Die Weiterbildung in der Übersicht
Das CAS Software Development with AI & NoCode schliesst die Lücke zwischen Business, IT-Innovation und professioneller Softwareentwicklung. Es richtet sich an Fachpersonen, die digitale Lösungen aktiv mitgestalten möchten, auch wenn sie nicht aus der klassischen Softwareentwicklung kommen.
Im Zentrum steht Citizen Development im KI-Zeitalter. Die Teilnehmenden lernen, wie KI-Modelle, Vibe Coding sowie LowCode- und NoCode-Plattformen funktionieren, welche Möglichkeiten sie eröffnen und wo ihre Grenzen liegen. Dabei geht es nicht nur darum, schneller Prototypen zu erstellen; Sie lernen digitale Lösungen so zu entwickeln, dass sie fachlich sinnvoll, technisch nachvollziehbar und langfristig nutzbar sind.
Die Weiterbildung unterstützt Sie dabei Business-Anforderungen zu verstehen, Prozesse zu verbessern, digitale Ideen umzusetzen und die Zusammenarbeit mit professionellen Entwicklerinnen und Entwicklern zu stärken.
Lernziele
Teilnehmende entwickeln sich zu AI-native Citizen Developers: Fachpersonen, die KI- und LowCode-Werkzeuge wirksam einsetzen und Softwareprojekte kompetent mitgestalten können.

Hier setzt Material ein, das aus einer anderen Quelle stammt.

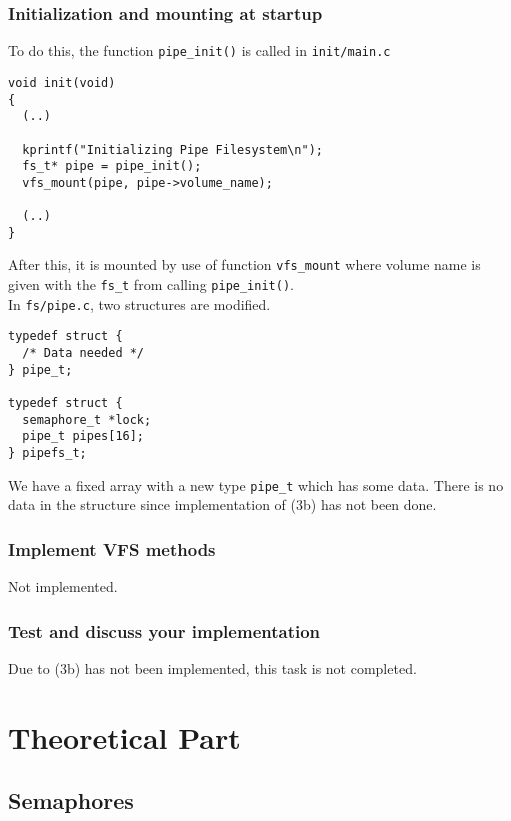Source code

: \documentclass[12pt]{article}
\begin{document}
\subsubsection{Initialization and mounting at startup}
To do this, the function \texttt{pipe\_init()} is called in \texttt{init/main.c}
\begin{verbatim}
void init(void)
{
  (..)
  
  kprintf("Initializing Pipe Filesystem\n");
  fs_t* pipe = pipe_init();
  vfs_mount(pipe, pipe->volume_name);
  
  (..)
}
\end{verbatim}
After this, it is mounted by use of function \texttt{vfs\_mount} where volume name is given with the \texttt{fs\_t} from calling \texttt{pipe\_init()}.\\
In \texttt{fs/pipe.c}, two structures are modified.
\begin{verbatim}
typedef struct {
  /* Data needed */
} pipe_t;

typedef struct {
  semaphore_t *lock;
  pipe_t pipes[16];
} pipefs_t;
\end{verbatim}
We have a fixed array with a new type \texttt{pipe\_t} which has some data. There is no data in the structure since implementation of (3b) has not been done.

\subsubsection{Implement VFS methods}
Not implemented.

\subsubsection{Test and discuss your implementation}
Due to (3b) has not been implemented, this task is not completed.

\newpage

\section{Theoretical Part}
\subsection{Semaphores}
\end{document}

Nach Abschluss des CAS zeichnen sich die Absolventinnen und Absolventen durch folgende Kompetenzen aus:
- Sie wissen wie Programme aufgebaut sind und funktionieren.

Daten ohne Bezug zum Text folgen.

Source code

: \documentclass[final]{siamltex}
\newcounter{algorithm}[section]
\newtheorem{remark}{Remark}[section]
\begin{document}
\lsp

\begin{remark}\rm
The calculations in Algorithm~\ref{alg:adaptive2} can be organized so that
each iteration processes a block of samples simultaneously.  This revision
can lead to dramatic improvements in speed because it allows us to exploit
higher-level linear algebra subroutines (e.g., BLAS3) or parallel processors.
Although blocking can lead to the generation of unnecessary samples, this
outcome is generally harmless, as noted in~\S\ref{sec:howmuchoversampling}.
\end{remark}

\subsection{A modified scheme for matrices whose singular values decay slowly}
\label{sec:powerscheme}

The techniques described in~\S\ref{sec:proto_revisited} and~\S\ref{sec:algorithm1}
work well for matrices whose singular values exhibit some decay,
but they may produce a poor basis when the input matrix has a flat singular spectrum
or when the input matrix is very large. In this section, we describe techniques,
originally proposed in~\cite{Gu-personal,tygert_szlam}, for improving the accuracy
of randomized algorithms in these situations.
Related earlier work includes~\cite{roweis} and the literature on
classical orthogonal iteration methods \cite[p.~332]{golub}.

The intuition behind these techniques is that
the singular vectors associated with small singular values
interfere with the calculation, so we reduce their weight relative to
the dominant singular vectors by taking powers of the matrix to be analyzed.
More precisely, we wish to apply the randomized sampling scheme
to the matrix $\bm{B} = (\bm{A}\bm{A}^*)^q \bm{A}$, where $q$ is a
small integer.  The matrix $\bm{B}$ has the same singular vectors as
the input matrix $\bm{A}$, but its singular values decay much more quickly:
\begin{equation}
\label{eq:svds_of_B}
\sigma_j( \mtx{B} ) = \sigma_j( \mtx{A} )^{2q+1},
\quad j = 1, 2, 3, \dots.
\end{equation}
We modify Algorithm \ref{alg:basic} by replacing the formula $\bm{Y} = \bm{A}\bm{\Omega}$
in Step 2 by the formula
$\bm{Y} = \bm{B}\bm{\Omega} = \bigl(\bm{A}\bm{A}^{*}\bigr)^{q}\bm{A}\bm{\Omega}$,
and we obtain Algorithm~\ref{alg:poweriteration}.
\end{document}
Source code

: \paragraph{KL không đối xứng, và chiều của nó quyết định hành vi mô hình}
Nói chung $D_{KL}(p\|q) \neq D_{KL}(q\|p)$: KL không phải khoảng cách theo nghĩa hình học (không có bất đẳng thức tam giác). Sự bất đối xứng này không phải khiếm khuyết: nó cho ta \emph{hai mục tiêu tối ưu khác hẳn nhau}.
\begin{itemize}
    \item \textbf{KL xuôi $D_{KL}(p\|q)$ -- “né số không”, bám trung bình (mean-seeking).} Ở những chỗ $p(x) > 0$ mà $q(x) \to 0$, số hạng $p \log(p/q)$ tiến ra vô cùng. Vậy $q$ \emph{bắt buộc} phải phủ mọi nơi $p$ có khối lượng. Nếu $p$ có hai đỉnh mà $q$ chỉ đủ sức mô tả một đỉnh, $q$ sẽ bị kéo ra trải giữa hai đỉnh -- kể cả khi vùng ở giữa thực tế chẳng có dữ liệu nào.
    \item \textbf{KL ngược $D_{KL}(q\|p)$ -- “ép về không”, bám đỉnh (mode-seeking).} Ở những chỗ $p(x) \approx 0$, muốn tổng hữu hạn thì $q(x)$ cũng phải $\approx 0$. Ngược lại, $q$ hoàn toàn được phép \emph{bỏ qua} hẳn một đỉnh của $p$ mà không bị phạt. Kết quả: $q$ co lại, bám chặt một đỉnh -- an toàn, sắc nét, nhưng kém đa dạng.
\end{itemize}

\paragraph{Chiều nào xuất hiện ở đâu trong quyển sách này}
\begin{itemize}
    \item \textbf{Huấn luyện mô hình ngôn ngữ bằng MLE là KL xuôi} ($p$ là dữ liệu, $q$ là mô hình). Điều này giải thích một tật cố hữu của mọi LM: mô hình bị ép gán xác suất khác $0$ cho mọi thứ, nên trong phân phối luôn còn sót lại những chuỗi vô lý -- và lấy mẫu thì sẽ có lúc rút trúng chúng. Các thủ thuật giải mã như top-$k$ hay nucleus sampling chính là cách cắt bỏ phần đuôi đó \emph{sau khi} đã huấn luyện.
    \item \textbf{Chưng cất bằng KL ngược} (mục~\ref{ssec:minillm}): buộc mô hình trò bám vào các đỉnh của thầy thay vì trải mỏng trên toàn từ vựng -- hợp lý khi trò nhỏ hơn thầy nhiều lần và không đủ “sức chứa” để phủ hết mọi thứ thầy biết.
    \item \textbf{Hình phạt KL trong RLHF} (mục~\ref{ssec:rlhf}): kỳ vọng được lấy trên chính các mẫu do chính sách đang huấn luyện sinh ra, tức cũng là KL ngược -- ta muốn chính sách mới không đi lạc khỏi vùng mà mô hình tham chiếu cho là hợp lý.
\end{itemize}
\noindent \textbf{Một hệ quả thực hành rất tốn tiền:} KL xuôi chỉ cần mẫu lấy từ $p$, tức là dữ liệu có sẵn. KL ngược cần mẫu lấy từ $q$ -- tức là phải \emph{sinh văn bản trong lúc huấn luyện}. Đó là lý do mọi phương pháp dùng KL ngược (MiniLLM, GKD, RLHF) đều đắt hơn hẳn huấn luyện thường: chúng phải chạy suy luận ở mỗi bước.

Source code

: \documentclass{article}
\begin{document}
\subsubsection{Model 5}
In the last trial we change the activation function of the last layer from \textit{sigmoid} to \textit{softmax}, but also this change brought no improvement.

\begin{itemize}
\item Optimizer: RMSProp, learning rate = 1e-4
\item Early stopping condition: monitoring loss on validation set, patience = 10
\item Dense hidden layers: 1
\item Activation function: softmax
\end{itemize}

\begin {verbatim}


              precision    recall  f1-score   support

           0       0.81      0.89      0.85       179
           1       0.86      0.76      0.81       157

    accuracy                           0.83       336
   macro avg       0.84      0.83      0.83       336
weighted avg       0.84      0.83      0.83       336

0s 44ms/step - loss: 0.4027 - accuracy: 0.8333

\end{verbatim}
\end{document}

- Sie kennen Technologien und Methoden, um die manuelle Erstellung von Software zu ersetzen oder zu ergänzen.
- Sie wissen wozu neue Werkzeuge wie Vibe Coding und LowCode fähig sind – und wo deren Grenzen liegen.
- Sie können neue Technologien und KI-Modelle für eigene Software-Projekte anwenden.
- Sie erkennen was Citizen Development ermöglicht und wie sich dieses von klassischer Softwareentwicklung abgrenzt.
- Sie wissen wie man als Citizen Developer methodisch, erfolgreich und nachhaltig Software erstellt und weiterentwickelt.
- Sie verstehen was für eine effektive Zusammenarbeit mit professionellen Software-Entwicklerinnen und -Entwicklern erforderlich ist.
- Sie kennen die aktuellen Tools und können diese für unterschiedliche Bereiche einsetzen.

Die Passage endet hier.